エンジニアのための技術講座

プレス金型講座

掲載日:2002年04月30日

カテゴリ : 金型設計

第86回 標準部品の使い方(その7)コイルスプリング(1)

 金型でスプリングに期待するものは、【図1】に示すように荷重とたわみです。金型に使われるリフターピンを支えるコイルスプリング(以下スプリング)では、それほど荷重は必要でなく、たわみ量が求められます。可動ストリッパでは、主に荷重が求められます。ときには、荷重とたわみの両方が必要なときもあります。 図1

 スプリングに求める内容は多岐にわたっています。そのような要求をみたすべく、大きなたわみが得られるもの、非常に強い力が得られるもの、その中間に、いろいろなばね常数(スプリングでは、1mmたわませることで得られる力を、ばね係数と呼びます)のスプリングが作られています。金型製作にとっては大変に便利になっています。しかし、荷重とたわみは反比例の関係にあり、荷重とたわみの両方を満足させることが難しいこともあります。

 【図2】は、使い方での注意です。

図2

 スプリングは【図2】(a)に示すような倒れがあると、スプリング外周と穴側面とがこすれあい、スプリングの寿命を縮めます。倒れの原因には、スプリングの端面処理が悪いときと、スプリングの入る穴の座面がよくない場合があります。ドリルであけたままの穴ではスプリングは傾きやすくなります。【図2】(b)は圧縮されると曲がってしまう現象です。自由長の長いスプリングにでやすい不具合です。傾きと同じようにスプリングの寿命を悪くします。
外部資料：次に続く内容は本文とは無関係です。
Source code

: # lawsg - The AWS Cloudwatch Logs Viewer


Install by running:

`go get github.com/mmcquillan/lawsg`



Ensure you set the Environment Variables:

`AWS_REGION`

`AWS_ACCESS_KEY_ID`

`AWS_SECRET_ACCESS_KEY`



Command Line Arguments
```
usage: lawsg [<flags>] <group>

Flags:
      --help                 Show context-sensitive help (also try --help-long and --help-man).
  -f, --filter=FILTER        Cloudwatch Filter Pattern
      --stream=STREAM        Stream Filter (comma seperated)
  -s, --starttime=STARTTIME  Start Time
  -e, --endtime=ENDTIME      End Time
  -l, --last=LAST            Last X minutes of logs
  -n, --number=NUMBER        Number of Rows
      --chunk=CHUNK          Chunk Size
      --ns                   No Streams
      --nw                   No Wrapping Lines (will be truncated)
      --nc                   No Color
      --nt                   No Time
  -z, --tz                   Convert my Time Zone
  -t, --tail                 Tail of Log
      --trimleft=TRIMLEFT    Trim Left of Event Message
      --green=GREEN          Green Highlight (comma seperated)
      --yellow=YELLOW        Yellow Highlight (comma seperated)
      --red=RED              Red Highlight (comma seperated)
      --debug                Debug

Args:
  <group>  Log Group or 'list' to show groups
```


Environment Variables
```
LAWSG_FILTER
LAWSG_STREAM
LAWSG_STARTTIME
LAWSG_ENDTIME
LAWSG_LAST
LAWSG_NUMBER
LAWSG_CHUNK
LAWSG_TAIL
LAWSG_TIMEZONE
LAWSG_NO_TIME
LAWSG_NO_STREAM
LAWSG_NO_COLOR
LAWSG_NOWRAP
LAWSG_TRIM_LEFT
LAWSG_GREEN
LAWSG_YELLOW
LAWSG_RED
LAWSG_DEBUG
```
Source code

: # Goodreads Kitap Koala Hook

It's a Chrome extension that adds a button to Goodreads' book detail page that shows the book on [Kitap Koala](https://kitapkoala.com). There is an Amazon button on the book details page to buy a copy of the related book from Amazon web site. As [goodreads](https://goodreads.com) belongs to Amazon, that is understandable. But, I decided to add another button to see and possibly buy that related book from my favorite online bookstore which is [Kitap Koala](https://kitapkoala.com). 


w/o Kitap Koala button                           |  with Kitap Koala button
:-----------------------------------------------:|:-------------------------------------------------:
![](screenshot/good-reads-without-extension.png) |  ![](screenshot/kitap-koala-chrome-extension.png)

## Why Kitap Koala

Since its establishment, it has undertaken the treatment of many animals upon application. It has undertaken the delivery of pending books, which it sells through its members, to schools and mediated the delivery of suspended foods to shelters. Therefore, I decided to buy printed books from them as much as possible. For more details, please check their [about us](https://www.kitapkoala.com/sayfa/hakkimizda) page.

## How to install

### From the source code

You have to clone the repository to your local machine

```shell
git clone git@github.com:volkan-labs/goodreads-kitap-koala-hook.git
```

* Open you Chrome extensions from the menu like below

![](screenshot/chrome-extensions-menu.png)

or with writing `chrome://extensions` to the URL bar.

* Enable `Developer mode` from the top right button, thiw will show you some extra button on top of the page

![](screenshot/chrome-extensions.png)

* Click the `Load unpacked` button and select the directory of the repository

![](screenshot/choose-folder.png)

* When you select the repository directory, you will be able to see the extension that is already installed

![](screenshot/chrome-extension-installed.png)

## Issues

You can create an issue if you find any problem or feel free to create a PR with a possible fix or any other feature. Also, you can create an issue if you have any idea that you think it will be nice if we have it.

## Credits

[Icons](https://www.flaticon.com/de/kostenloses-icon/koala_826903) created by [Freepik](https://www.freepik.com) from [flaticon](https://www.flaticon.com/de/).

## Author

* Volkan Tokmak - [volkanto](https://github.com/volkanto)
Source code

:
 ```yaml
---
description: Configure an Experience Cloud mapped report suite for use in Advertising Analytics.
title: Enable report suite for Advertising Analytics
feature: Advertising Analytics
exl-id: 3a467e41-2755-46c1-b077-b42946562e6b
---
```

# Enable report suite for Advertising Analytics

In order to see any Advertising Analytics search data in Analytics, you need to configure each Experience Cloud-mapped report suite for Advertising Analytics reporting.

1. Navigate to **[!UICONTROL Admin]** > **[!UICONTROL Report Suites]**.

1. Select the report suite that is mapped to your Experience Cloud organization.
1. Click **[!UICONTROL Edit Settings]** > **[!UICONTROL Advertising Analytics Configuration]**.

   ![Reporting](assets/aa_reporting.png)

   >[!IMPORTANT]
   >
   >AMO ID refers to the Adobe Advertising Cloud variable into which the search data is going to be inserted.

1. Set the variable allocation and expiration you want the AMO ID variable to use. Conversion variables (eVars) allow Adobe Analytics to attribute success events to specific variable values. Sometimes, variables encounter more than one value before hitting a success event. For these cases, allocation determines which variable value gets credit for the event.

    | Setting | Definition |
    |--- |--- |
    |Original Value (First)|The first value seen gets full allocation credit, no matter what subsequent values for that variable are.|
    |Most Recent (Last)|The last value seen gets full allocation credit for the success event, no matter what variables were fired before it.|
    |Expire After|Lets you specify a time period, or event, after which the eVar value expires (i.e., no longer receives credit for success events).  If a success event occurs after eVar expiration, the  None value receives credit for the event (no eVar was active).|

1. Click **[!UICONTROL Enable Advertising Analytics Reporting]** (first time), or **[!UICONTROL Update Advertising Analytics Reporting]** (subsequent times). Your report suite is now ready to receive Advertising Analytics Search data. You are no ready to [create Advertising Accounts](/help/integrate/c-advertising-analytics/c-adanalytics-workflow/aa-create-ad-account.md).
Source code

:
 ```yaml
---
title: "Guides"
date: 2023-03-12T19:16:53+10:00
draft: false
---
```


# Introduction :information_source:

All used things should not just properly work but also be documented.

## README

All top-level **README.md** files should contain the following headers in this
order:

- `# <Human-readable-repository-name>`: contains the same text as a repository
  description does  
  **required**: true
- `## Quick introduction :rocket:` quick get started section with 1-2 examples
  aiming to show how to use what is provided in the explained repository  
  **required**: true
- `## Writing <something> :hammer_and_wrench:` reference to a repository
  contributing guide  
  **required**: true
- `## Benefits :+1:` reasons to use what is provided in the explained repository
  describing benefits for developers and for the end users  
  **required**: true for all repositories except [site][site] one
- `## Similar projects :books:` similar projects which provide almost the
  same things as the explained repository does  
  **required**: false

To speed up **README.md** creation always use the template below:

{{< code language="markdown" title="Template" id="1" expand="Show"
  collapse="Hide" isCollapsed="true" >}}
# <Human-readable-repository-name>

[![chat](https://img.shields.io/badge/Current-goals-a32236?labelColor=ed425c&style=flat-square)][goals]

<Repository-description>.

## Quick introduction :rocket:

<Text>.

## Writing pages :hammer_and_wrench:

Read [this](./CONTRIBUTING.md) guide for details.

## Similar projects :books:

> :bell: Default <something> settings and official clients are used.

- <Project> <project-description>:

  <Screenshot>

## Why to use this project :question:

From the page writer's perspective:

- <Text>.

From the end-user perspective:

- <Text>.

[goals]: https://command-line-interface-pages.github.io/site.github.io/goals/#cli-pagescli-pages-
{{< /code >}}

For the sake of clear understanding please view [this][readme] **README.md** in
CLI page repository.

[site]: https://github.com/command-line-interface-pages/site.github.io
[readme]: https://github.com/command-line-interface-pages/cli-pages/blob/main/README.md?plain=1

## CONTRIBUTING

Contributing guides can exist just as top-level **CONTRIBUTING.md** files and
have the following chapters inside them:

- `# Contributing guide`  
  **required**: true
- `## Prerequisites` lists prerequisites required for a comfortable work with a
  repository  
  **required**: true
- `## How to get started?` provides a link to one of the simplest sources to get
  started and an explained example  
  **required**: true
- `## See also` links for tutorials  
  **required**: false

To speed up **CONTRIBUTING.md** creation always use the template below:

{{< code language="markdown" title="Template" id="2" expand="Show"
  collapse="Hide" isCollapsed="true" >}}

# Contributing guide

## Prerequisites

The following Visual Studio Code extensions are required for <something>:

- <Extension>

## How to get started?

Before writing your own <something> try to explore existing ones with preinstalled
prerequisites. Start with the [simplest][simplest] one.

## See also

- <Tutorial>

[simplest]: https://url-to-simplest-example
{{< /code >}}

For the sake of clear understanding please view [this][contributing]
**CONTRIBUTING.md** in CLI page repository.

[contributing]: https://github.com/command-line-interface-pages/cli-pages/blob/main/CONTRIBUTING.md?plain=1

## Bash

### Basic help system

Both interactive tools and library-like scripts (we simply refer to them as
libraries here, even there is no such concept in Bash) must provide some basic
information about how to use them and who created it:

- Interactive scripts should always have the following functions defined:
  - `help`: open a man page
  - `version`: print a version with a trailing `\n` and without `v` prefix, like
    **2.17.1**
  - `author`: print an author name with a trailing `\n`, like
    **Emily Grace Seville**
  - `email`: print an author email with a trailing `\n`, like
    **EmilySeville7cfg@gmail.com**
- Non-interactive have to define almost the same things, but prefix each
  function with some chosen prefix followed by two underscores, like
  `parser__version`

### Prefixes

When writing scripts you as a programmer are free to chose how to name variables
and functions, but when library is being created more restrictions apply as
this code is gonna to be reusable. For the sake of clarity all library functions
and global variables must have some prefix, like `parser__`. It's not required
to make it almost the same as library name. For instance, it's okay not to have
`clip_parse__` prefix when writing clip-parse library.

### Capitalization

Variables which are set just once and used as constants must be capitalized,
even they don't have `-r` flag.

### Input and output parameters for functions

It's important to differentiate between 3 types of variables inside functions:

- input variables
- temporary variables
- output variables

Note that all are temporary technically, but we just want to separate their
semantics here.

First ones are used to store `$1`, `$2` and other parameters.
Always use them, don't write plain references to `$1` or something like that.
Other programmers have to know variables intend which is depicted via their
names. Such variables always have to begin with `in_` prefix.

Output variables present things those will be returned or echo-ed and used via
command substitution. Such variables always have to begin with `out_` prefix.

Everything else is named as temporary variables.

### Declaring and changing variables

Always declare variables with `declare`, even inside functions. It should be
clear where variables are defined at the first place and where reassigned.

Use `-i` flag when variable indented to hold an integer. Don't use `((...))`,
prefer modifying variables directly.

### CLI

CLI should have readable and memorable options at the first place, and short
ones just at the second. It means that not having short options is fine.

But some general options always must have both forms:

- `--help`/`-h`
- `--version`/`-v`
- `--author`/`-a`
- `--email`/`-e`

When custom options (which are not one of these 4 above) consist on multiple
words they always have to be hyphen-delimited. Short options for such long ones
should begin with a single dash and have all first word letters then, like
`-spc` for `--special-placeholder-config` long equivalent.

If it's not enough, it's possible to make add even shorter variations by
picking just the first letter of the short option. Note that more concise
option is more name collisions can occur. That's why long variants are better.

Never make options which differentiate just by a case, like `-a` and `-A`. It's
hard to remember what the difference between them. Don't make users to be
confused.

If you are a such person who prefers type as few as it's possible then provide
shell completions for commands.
 【図3】は、圧縮使用でのスプリングの基本的な使い方を説明しているものです。

図3

 たわませる前の状態のスプリングの長さを自由長といいます。(【図3】(a))。スプリングは自由長のまま使うことはしません。少なくとも1〜2mm圧縮します。
 所定の荷重が欲しいときには、ばね常数との関係からたわみ量を求め、たわみ量分、自由長から圧縮します。この量を「初期たわみ」と呼びます。(【図3】(b))。
 初期たわみによって得られた荷重で材料を押さえ、抜きや曲げ等の加工をします。抜き加工や曲げ加工によってさらにスプリングは圧縮され、【図3】(c)の状態となります。このときのたわみ量を「仕事たわみ」と呼ぶことにします。
 初期撓みと仕事たわみの合計が「総たわみ」です。総たわみの最大は【図3】(d)に示すスプリングが密着した状態のときのたわみです。スプリングが密着すると、スプリング材料そのものに圧縮力がかかり、極端にスプリング寿命を短くします。したがって、このような使い方は通常はしません。密着しないまでも、たわみ量が自由長の30%を越えると寿命は短くなります。通常は20%くらいの総たわみ量で使うことがスプリング寿命にはよいです。